==== Data supplied ====
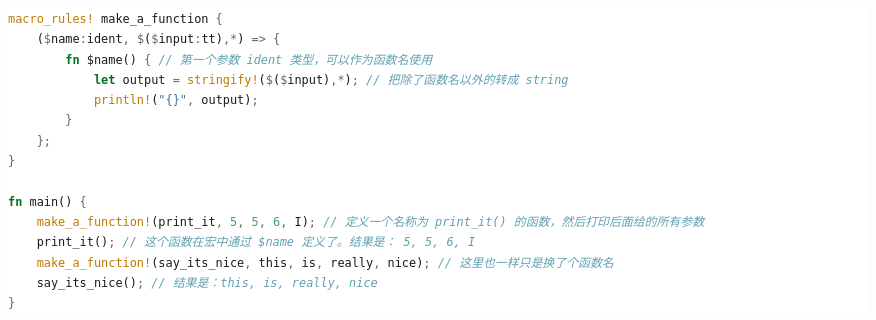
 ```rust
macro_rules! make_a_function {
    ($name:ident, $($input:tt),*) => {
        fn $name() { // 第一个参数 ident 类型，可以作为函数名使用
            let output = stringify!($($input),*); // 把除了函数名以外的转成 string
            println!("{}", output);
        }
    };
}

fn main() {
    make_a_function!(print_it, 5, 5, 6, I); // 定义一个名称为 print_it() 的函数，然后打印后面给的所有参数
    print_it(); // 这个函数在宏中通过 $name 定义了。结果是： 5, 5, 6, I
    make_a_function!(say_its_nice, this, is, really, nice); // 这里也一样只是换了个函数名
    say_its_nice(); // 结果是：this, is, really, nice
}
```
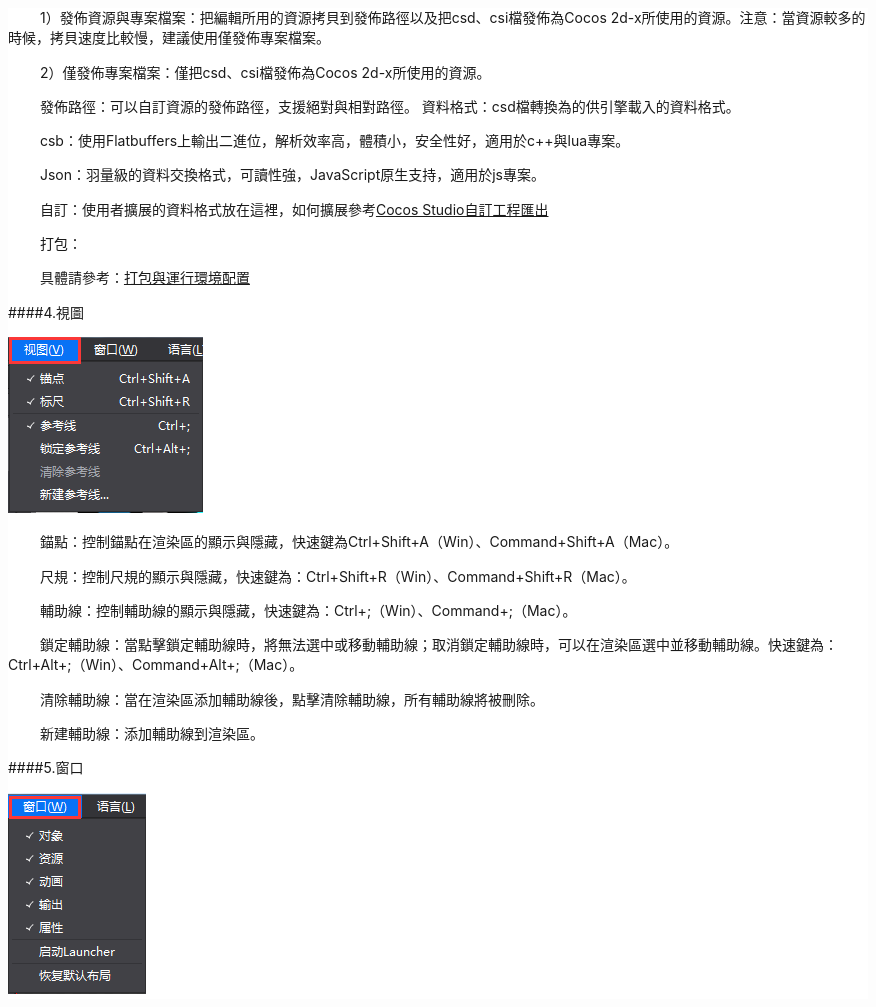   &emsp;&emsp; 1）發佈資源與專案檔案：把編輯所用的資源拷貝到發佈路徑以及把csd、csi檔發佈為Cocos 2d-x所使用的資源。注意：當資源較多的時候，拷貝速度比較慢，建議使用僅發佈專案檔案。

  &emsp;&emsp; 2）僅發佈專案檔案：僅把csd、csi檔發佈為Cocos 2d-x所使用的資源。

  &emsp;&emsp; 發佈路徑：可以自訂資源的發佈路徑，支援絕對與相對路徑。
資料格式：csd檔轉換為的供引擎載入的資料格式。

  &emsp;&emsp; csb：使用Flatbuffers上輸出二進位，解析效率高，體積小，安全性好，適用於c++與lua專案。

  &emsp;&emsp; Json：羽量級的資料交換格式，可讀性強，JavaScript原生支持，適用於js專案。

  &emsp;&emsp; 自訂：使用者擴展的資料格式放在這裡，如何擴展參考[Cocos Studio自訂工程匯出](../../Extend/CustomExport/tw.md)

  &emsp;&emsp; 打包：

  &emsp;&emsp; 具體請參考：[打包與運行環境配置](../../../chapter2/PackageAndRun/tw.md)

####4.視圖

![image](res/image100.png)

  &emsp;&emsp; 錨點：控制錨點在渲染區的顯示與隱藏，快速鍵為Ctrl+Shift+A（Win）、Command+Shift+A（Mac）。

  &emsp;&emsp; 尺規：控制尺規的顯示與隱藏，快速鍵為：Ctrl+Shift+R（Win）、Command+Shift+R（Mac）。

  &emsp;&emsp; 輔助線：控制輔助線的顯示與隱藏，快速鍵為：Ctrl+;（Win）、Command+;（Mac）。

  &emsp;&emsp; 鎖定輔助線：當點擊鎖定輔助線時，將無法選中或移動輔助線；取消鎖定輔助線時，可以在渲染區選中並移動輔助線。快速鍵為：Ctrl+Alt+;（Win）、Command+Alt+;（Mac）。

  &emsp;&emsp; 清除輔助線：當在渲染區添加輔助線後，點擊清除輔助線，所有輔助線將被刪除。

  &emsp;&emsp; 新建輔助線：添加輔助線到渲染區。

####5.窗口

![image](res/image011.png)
====
__Problem description__: Without any pictures, please reproduce the full set of entries.

__Answer to the problem__:
 ```rust
macro_rules! make_a_function {
    ($name:ident, $($input:tt),*) => {
        fn $name() { // 第一个参数 ident 类型，可以作为函数名使用
            let output = stringify!($($input),*); // 把除了函数名以外的转成 string
            println!("{}", output);
        }
    };
}

fn main() {
    make_a_function!(print_it, 5, 5, 6, I); // 定义一个名称为 print_it() 的函数，然后打印后面给的所有参数
    print_it(); // 这个函数在宏中通过 $name 定义了。结果是： 5, 5, 6, I
    make_a_function!(say_its_nice, this, is, really, nice); // 这里也一样只是换了个函数名
    say_its_nice(); // 结果是：this, is, really, nice
}
```
   &emsp;&emsp; 1）發佈資源與專案檔案：把編輯所用的資源拷貝到發佈路徑以及把csd、csi檔發佈為Cocos 2d-x所使用的資源。注意：當資源較多的時候，拷貝速度比較慢，建議使用僅發佈專案檔案。

  &emsp;&emsp; 2）僅發佈專案檔案：僅把csd、csi檔發佈為Cocos 2d-x所使用的資源。

  &emsp;&emsp; 發佈路徑：可以自訂資源的發佈路徑，支援絕對與相對路徑。
資料格式：csd檔轉換為的供引擎載入的資料格式。

  &emsp;&emsp; csb：使用Flatbuffers上輸出二進位，解析效率高，體積小，安全性好，適用於c++與lua專案。

  &emsp;&emsp; Json：羽量級的資料交換格式，可讀性強，JavaScript原生支持，適用於js專案。

  &emsp;&emsp; 自訂：使用者擴展的資料格式放在這裡，如何擴展參考[Cocos Studio自訂工程匯出](../../Extend/CustomExport/tw.md)

  &emsp;&emsp; 打包：

  &emsp;&emsp; 具體請參考：[打包與運行環境配置](../../../chapter2/PackageAndRun/tw.md)

####4.視圖

![image](res/image100.png)

  &emsp;&emsp; 錨點：控制錨點在渲染區的顯示與隱藏，快速鍵為Ctrl+Shift+A（Win）、Command+Shift+A（Mac）。

  &emsp;&emsp; 尺規：控制尺規的顯示與隱藏，快速鍵為：Ctrl+Shift+R（Win）、Command+Shift+R（Mac）。

  &emsp;&emsp; 輔助線：控制輔助線的顯示與隱藏，快速鍵為：Ctrl+;（Win）、Command+;（Mac）。

  &emsp;&emsp; 鎖定輔助線：當點擊鎖定輔助線時，將無法選中或移動輔助線；取消鎖定輔助線時，可以在渲染區選中並移動輔助線。快速鍵為：Ctrl+Alt+;（Win）、Command+Alt+;（Mac）。

  &emsp;&emsp; 清除輔助線：當在渲染區添加輔助線後，點擊清除輔助線，所有輔助線將被刪除。

  &emsp;&emsp; 新建輔助線：添加輔助線到渲染區。

####5.窗口

![image](res/image011.png)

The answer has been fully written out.